*YOUR GOAL:*
The lines to copy are those in the listing that hold the word "pods".

——

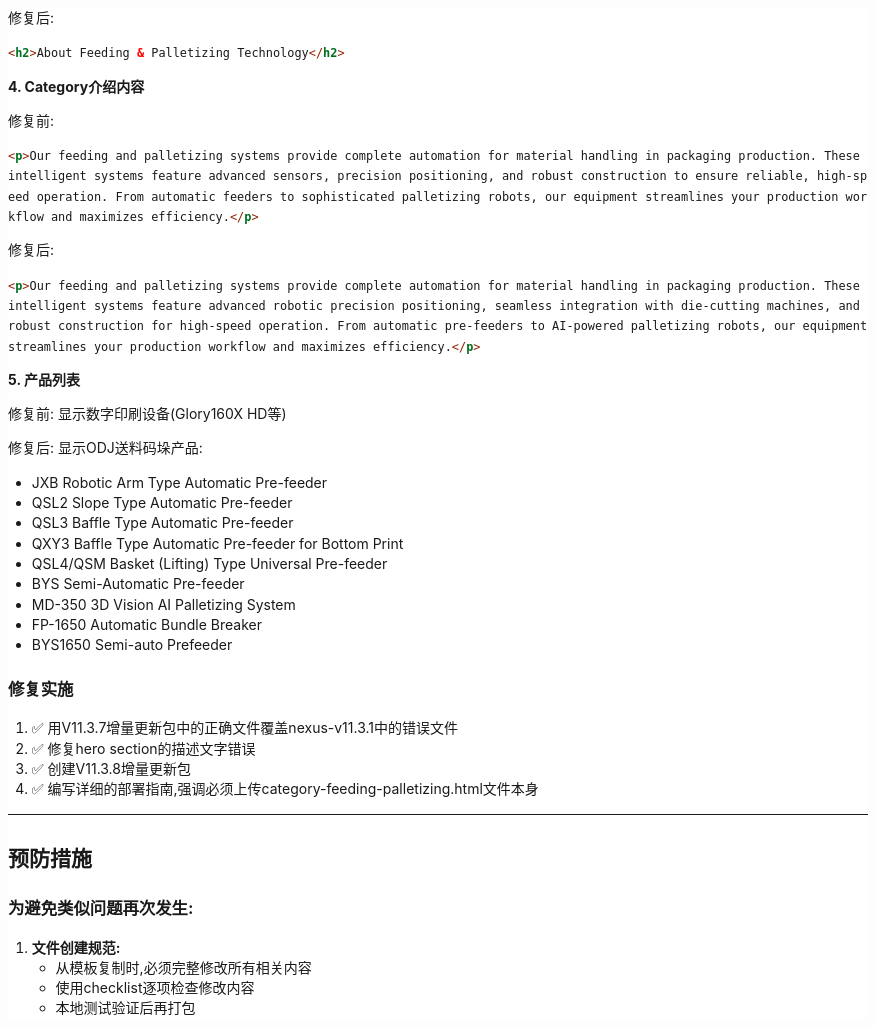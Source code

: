 修复后:
```html
<h2>About Feeding & Palletizing Technology</h2>
```

**4. Category介绍内容**

修复前:
```html
<p>Our feeding and palletizing systems provide complete automation for material handling in packaging production. These intelligent systems feature advanced sensors, precision positioning, and robust construction to ensure reliable, high-speed operation. From automatic feeders to sophisticated palletizing robots, our equipment streamlines your production workflow and maximizes efficiency.</p>
```

修复后:
```html
<p>Our feeding and palletizing systems provide complete automation for material handling in packaging production. These intelligent systems feature advanced robotic precision positioning, seamless integration with die-cutting machines, and robust construction for high-speed operation. From automatic pre-feeders to AI-powered palletizing robots, our equipment streamlines your production workflow and maximizes efficiency.</p>
```

**5. 产品列表**

修复前: 显示数字印刷设备(Glory160X HD等)

修复后: 显示ODJ送料码垛产品:
- JXB Robotic Arm Type Automatic Pre-feeder
- QSL2 Slope Type Automatic Pre-feeder
- QSL3 Baffle Type Automatic Pre-feeder
- QXY3 Baffle Type Automatic Pre-feeder for Bottom Print
- QSL4/QSM Basket (Lifting) Type Universal Pre-feeder
- BYS Semi-Automatic Pre-feeder
- MD-350 3D Vision AI Palletizing System
- FP-1650 Automatic Bundle Breaker
- BYS1650 Semi-auto Prefeeder

### 修复实施

1. ✅ 用V11.3.7增量更新包中的正确文件覆盖nexus-v11.3.1中的错误文件
2. ✅ 修复hero section的描述文字错误
3. ✅ 创建V11.3.8增量更新包
4. ✅ 编写详细的部署指南,强调必须上传category-feeding-palletizing.html文件本身

---

## 预防措施

### 为避免类似问题再次发生:

1. **文件创建规范:**
   - 从模板复制时,必须完整修改所有相关内容
   - 使用checklist逐项检查修改内容
   - 本地测试验证后再打包
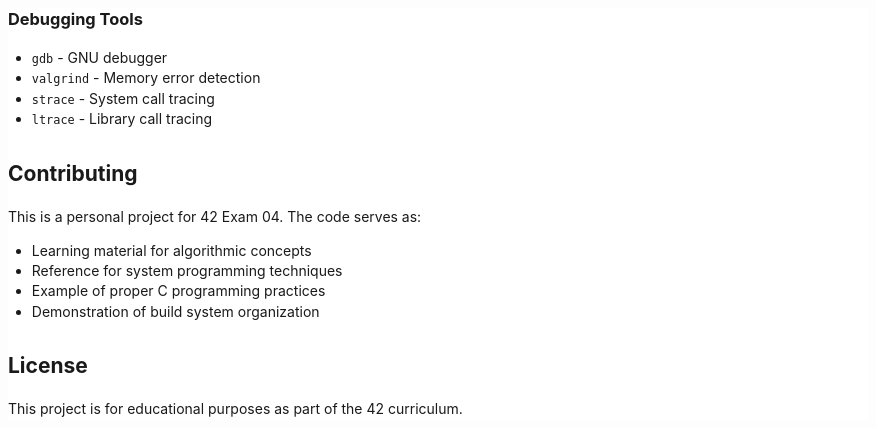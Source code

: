 ### Debugging Tools
- `gdb` - GNU debugger
- `valgrind` - Memory error detection
- `strace` - System call tracing
- `ltrace` - Library call tracing

## Contributing

This is a personal project for 42 Exam 04. The code serves as:
- Learning material for algorithmic concepts
- Reference for system programming techniques
- Example of proper C programming practices
- Demonstration of build system organization

## License

This project is for educational purposes as part of the 42 curriculum. 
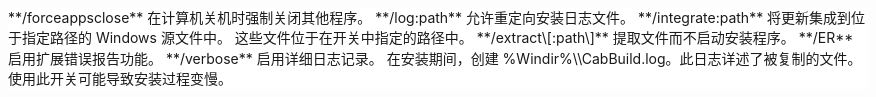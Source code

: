 </tr>
<tr class="alternateRow">
<td style="border:1px solid black;">
**/forceappsclose**
</td>
<td style="border:1px solid black;">
在计算机关机时强制关闭其他程序。
</td>
</tr>
<tr>
<td style="border:1px solid black;">
**/log:path**
</td>
<td style="border:1px solid black;">
允许重定向安装日志文件。
</td>
</tr>
<tr class="alternateRow">
<td style="border:1px solid black;">
**/integrate:path**
</td>
<td style="border:1px solid black;">
将更新集成到位于指定路径的 Windows 源文件中。 这些文件位于在开关中指定的路径中。
</td>
</tr>
<tr>
<td style="border:1px solid black;">
**/extract\[:path\]**
</td>
<td style="border:1px solid black;">
提取文件而不启动安装程序。
</td>
</tr>
<tr class="alternateRow">
<td style="border:1px solid black;">
**/ER**
</td>
<td style="border:1px solid black;">
启用扩展错误报告功能。
</td>
</tr>
<tr>
<td style="border:1px solid black;">
**/verbose**
</td>
<td style="border:1px solid black;">
启用详细日志记录。 在安装期间，创建 %Windir%\\CabBuild.log。此日志详述了被复制的文件。 使用此开关可能导致安装过程变慢。
</td>
</tr>
</table>
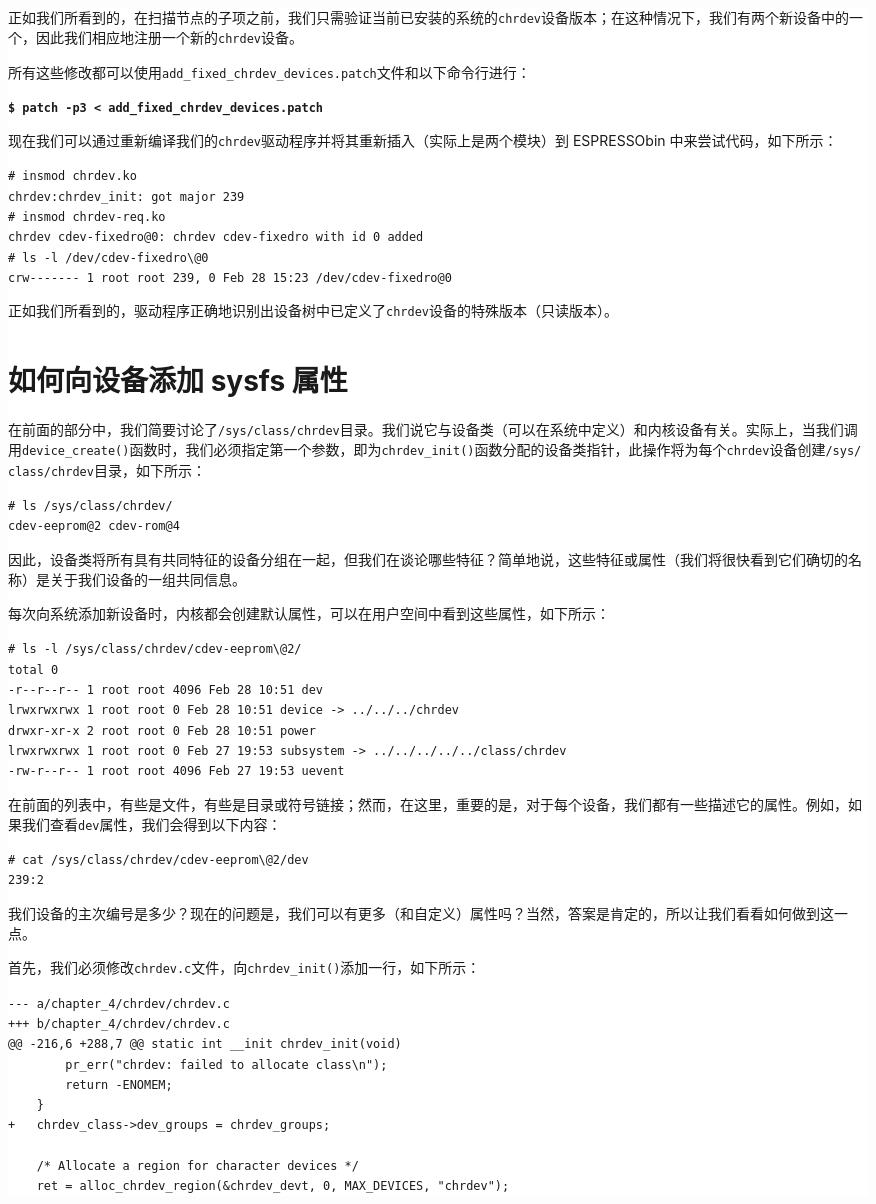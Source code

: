 正如我们所看到的，在扫描节点的子项之前，我们只需验证当前已安装的系统的`chrdev`设备版本；在这种情况下，我们有两个新设备中的一个，因此我们相应地注册一个新的`chrdev`设备。

所有这些修改都可以使用`add_fixed_chrdev_devices.patch`文件和以下命令行进行：

**`$ patch -p3 < add_fixed_chrdev_devices.patch`**

现在我们可以通过重新编译我们的`chrdev`驱动程序并将其重新插入（实际上是两个模块）到 ESPRESSObin 中来尝试代码，如下所示：

```
# insmod chrdev.ko 
chrdev:chrdev_init: got major 239
# insmod chrdev-req.ko 
chrdev cdev-fixedro@0: chrdev cdev-fixedro with id 0 added
# ls -l /dev/cdev-fixedro\@0 
crw------- 1 root root 239, 0 Feb 28 15:23 /dev/cdev-fixedro@0
```

正如我们所看到的，驱动程序正确地识别出设备树中已定义了`chrdev`设备的特殊版本（只读版本）。

# 如何向设备添加 sysfs 属性

在前面的部分中，我们简要讨论了`/sys/class/chrdev`目录。我们说它与设备类（可以在系统中定义）和内核设备有关。实际上，当我们调用`device_create()`函数时，我们必须指定第一个参数，即为`chrdev_init()`函数分配的设备类指针，此操作将为每个`chrdev`设备创建`/sys/class/chrdev`目录，如下所示：

```
# ls /sys/class/chrdev/
cdev-eeprom@2 cdev-rom@4
```

因此，设备类将所有具有共同特征的设备分组在一起，但我们在谈论哪些特征？简单地说，这些特征或属性（我们将很快看到它们确切的名称）是关于我们设备的一组共同信息。

每次向系统添加新设备时，内核都会创建默认属性，可以在用户空间中看到这些属性，如下所示：

```
# ls -l /sys/class/chrdev/cdev-eeprom\@2/
total 0
-r--r--r-- 1 root root 4096 Feb 28 10:51 dev
lrwxrwxrwx 1 root root 0 Feb 28 10:51 device -> ../../../chrdev
drwxr-xr-x 2 root root 0 Feb 28 10:51 power
lrwxrwxrwx 1 root root 0 Feb 27 19:53 subsystem -> ../../../../../class/chrdev
-rw-r--r-- 1 root root 4096 Feb 27 19:53 uevent
```

在前面的列表中，有些是文件，有些是目录或符号链接；然而，在这里，重要的是，对于每个设备，我们都有一些描述它的属性。例如，如果我们查看`dev`属性，我们会得到以下内容：

```
# cat /sys/class/chrdev/cdev-eeprom\@2/dev
239:2
```

我们设备的主次编号是多少？现在的问题是，我们可以有更多（和自定义）属性吗？当然，答案是肯定的，所以让我们看看如何做到这一点。

首先，我们必须修改`chrdev.c`文件，向`chrdev_init()`添加一行，如下所示：

```
--- a/chapter_4/chrdev/chrdev.c
+++ b/chapter_4/chrdev/chrdev.c
@@ -216,6 +288,7 @@ static int __init chrdev_init(void)
        pr_err("chrdev: failed to allocate class\n");
        return -ENOMEM;
    }
+   chrdev_class->dev_groups = chrdev_groups;

    /* Allocate a region for character devices */
    ret = alloc_chrdev_region(&chrdev_devt, 0, MAX_DEVICES, "chrdev");
```
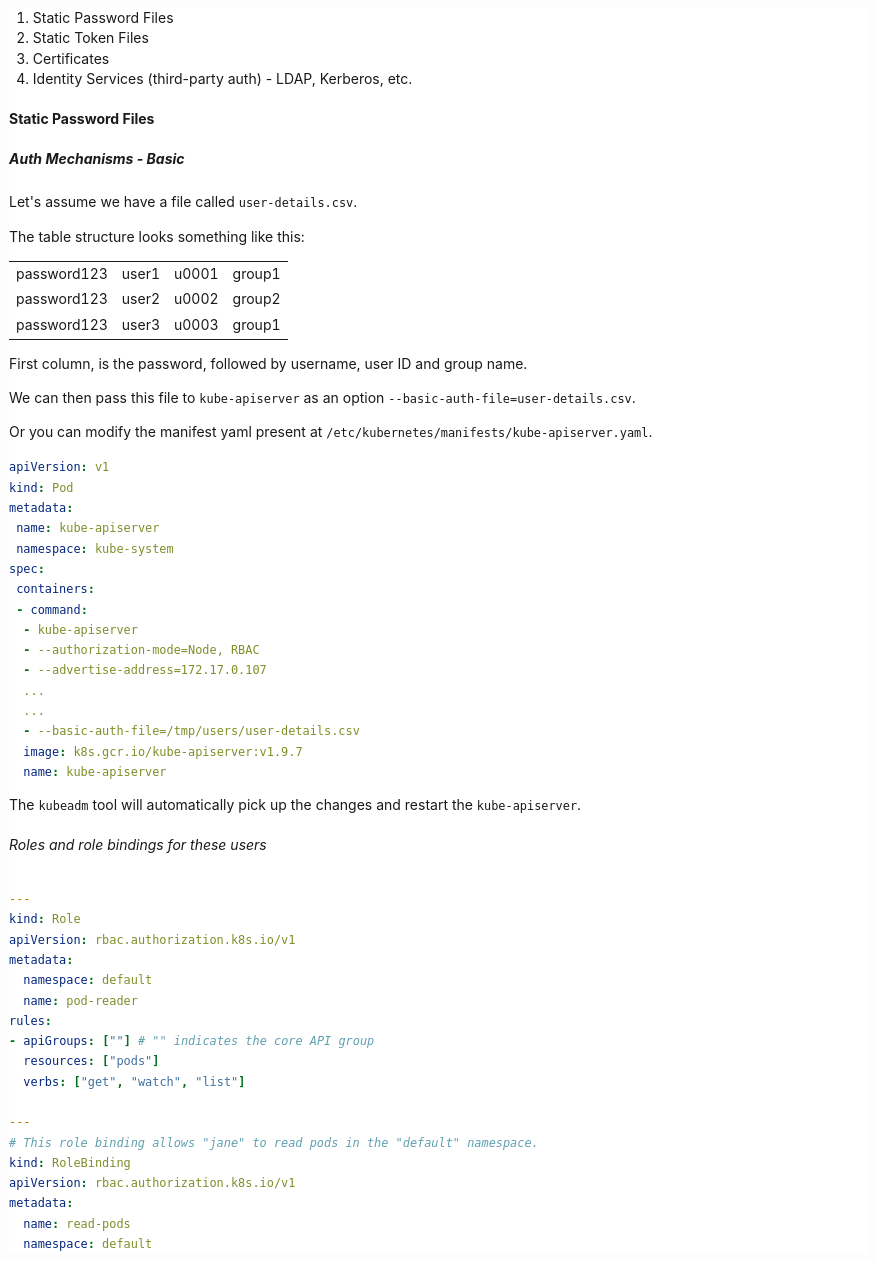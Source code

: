 1. Static Password Files
2. Static Token Files
3. Certificates
4. Identity Services (third-party auth) - LDAP, Kerberos, etc.

#### Static Password Files

##### Auth Mechanisms - Basic

Let's assume we have a file called `user-details.csv`.

The table structure looks something like this:

|             |       |       |        |
| ----------- | ----- | ----- | ------ |
| password123 | user1 | u0001 | group1 |
| password123 | user2 | u0002 | group2 |
| password123 | user3 | u0003 | group1 |

First column, is the password, followed by username, user ID and group name.

We can then pass this file to `kube-apiserver` as an option `--basic-auth-file=user-details.csv`.

Or you can modify the manifest yaml present at `/etc/kubernetes/manifests/kube-apiserver.yaml`.

```yaml
apiVersion: v1
kind: Pod
metadata:
 name: kube-apiserver
 namespace: kube-system
spec:
 containers:
 - command:
  - kube-apiserver
  - --authorization-mode=Node, RBAC
  - --advertise-address=172.17.0.107
  ...
  ...
  - --basic-auth-file=/tmp/users/user-details.csv
  image: k8s.gcr.io/kube-apiserver:v1.9.7
  name: kube-apiserver
```

The `kubeadm`  tool will automatically pick up the changes and restart the `kube-apiserver`.

###### Roles and role bindings for these users

```yaml
---
kind: Role
apiVersion: rbac.authorization.k8s.io/v1
metadata:
  namespace: default
  name: pod-reader
rules:
- apiGroups: [""] # "" indicates the core API group
  resources: ["pods"]
  verbs: ["get", "watch", "list"]
 
---
# This role binding allows "jane" to read pods in the "default" namespace.
kind: RoleBinding
apiVersion: rbac.authorization.k8s.io/v1
metadata:
  name: read-pods
  namespace: default
```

——

*EXERCISE OUTPUT:*
  resources: ["pods"]
# This role binding allows "jane" to read pods in the "default" namespace.
  name: read-pods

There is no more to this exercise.